--- WORK REQUEST ---
Please restate all of the records word for word, setting the pictures aside.
[[ EXERCISE DATA, beginning ]]
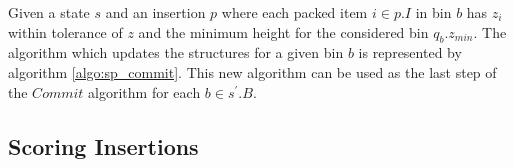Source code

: Given a state $s$ and an insertion $p$ where each packed item $i \in p.I$ in bin $b$ has $z_i$ within tolerance of $z$ and the minimum height for the considered bin $q_b.z_{min}$.
The algorithm which updates the structures for a given bin $b$ is represented by algorithm \ref{algo:sp_commit}.
This new algorithm can be used as the last step of the $Commit$ algorithm for each $b \in s^\prime.B$.



\subsection{Scoring Insertions}
\label{ssec:scoring_insertions}%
[[ EXERCISE DATA, end ]]
--- WRITTEN RESPONSE ---
Source code

: Given a state $s$ and an insertion $p$ where each packed item $i \in p.I$ in bin $b$ has $z_i$ within tolerance of $z$ and the minimum height for the considered bin $q_b.z_{min}$.
The algorithm which updates the structures for a given bin $b$ is represented by algorithm \ref{algo:sp_commit}.
This new algorithm can be used as the last step of the $Commit$ algorithm for each $b \in s^\prime.B$.



\subsection{Scoring Insertions}
\label{ssec:scoring_insertions}%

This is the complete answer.